Date: 21 May 2022, 6–8pm
Location:  Good Press, Glasgow

Infection was conceived as a chain reaction through which 10 artists and writers (from SPAM Press and Syllabus VI) made work in response to each other throughout 2021. Published online and in a special print edition – the evening will also include responses from six other invited artists and writers, including EOP Members Bettina Furnée, Helen Hamilton, and Sam Williams & Emelia Kerr Beale.

Other contributing artists include Kirsty Dunlop, Alice Hill-Woods, Freya Johnson Ross, Loll Jung, Max Parnell, Maria Sledmere, Daniel Trivedy, Ciara Maguire, Tamir Pettet, Clara Raillard, and Jude Browning & Corin Sworn.

For more information, or to secure your ticket, click HERE, or visit

Access Notes: There is on-street parking directly in front of the shop. There is a small step at entry, approximately 3 inches, and we have a ramp that can be installed for wheelchair users. Please email and this will be arranged for you. There is a gender-neutral toilet on-premises, however, it is not wheelchair accessible.

Sam Williams is an artist working across video, live performance and collage. His research is focused on multispecies entanglements, mycelial networks, ecological systems and folk mythologies and how they can inspire ideas for present and future ways of non-human-centric living.

Dutch-born multi-disciplinary artist Bettina Furnée initially read art history and trained at David Kindersley’s Workshop, before graduating with a Masters in Public Art from Chelsea College of Arts. She has been commissioned extensively by art organisations and public sector bodies; exhibited in solo and group shows, and has been awarded residencies and grants in support of self-initiated projects. Her work is viewed through the lens of agency, and Bettina often situates her work in places where power resides, to explore the fragility of the dominant narrative and alternative readings.

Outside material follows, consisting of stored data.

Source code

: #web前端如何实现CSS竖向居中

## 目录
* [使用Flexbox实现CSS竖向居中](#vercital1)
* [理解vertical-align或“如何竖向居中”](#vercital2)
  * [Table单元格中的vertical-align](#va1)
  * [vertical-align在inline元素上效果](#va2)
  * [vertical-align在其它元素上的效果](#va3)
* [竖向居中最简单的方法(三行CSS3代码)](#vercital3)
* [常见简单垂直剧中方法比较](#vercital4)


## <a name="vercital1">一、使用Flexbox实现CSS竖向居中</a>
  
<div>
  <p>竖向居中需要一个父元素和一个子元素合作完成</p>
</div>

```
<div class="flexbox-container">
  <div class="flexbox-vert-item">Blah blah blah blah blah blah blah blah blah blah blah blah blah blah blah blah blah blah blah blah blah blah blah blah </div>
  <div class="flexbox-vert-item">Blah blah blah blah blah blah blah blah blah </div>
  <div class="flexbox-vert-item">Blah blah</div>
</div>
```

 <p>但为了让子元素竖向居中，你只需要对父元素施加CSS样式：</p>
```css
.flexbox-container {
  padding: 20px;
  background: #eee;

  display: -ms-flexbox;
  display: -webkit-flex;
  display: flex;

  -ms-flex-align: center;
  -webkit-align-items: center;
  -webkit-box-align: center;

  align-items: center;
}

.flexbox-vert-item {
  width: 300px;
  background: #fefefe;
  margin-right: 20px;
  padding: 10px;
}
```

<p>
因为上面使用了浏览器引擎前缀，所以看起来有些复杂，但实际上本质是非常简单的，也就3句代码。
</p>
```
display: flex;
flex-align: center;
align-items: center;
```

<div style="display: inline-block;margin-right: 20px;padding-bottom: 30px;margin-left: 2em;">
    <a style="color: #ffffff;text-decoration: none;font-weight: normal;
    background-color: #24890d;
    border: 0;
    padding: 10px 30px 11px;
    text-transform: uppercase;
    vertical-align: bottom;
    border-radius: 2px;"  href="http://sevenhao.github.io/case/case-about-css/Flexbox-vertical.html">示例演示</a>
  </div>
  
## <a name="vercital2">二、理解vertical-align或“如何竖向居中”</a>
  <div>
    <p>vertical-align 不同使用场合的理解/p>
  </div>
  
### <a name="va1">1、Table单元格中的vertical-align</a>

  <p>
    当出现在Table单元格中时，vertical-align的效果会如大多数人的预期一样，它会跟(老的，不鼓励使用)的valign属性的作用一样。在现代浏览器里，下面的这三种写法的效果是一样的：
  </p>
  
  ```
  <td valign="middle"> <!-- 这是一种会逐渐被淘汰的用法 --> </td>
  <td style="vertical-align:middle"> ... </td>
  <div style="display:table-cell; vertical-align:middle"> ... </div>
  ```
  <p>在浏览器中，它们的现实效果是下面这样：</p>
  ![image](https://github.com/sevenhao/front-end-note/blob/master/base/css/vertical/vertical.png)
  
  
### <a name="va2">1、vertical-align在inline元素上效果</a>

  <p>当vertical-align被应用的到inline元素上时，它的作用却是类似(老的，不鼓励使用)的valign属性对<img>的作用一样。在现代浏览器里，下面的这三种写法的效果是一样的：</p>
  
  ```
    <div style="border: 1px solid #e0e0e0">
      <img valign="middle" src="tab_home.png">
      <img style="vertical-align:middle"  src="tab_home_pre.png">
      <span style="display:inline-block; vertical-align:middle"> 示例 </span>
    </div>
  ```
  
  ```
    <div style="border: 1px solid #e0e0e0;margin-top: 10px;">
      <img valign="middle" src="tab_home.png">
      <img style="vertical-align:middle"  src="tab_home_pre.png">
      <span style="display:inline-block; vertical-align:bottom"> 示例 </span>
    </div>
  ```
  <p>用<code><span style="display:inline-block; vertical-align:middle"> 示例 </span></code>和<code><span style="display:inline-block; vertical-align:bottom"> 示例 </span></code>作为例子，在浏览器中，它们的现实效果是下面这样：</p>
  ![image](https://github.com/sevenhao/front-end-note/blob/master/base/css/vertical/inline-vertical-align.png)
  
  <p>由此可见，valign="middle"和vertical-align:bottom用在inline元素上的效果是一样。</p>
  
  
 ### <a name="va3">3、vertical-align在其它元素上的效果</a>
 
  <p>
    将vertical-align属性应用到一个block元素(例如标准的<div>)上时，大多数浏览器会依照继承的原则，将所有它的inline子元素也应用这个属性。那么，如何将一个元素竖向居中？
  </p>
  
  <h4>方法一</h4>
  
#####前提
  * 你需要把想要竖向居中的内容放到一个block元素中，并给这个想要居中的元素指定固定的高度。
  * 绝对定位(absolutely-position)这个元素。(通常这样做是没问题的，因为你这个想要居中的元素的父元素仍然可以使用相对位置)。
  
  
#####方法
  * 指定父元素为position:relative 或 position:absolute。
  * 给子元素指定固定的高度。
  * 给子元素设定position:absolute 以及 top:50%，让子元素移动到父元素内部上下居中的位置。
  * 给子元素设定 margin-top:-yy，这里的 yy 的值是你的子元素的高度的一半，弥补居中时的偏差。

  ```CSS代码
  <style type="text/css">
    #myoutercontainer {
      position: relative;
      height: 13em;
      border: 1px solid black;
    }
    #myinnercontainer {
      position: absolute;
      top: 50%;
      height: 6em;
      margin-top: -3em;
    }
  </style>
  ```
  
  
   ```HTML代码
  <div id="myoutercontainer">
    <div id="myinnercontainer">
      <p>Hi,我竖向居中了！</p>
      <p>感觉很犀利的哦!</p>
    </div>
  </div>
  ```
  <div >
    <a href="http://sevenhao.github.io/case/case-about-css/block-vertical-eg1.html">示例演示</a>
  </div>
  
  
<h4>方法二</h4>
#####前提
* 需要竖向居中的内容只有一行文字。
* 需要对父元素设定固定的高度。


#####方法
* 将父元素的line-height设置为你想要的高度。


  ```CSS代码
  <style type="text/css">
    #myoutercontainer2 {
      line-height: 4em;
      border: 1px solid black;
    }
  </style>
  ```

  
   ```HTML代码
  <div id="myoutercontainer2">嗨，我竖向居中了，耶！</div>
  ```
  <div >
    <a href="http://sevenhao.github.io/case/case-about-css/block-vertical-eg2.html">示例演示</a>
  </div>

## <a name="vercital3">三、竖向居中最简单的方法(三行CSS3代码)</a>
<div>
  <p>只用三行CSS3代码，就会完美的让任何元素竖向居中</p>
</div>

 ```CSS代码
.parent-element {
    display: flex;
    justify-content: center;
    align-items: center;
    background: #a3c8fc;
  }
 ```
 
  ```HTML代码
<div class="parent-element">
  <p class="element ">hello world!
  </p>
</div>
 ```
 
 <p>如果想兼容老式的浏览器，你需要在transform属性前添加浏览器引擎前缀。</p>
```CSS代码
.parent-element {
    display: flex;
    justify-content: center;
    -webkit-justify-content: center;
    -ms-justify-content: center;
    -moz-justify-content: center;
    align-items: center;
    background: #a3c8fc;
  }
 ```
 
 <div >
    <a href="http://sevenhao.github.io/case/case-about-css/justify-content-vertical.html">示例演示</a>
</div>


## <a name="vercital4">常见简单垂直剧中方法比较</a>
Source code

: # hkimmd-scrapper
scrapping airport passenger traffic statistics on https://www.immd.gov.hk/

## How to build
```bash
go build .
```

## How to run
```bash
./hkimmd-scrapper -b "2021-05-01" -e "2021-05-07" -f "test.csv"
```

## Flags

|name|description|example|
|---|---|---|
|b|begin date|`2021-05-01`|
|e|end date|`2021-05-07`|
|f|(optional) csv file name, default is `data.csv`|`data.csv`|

Helen Hamilton‘s practice is mainly sculptural, often using found objects alongside soft sculpture pieces. Helen frequently combines fabrics with objects reminiscent of furniture or domesticity, or small ‘totemic’ objects, but has also employed print, photography, and writing. She is interested in ideas around animacy and the role of objects. Much of her research is rooted in object-oriented ontology and material culture studies, with a particular interest in actor-network theory and the role of made objects.

Emelia Kerr Beale is a Nottingham-born artist, currently based in Glasgow. They work across drawing, sculpture and textiles to process the complexities of illness and centre experiences of discomfort, pleasure, anxiety and joy. As a person with ADHD, they believe neurodivergent ways of making and thinking are meaningful artistic approaches, and their work is often informed by impulsivity and a necessity of means. Their research is rooted in feminist disability studies and queer theory, as well as lived and embodied experience. Emelia is passionate about rejecting gendered neuro-normativity and resisting notions of ‘productivity’ under capitalism that permeate language around neurodiversity at every level, and therefore a lot of their thinking is around rest and the rested body.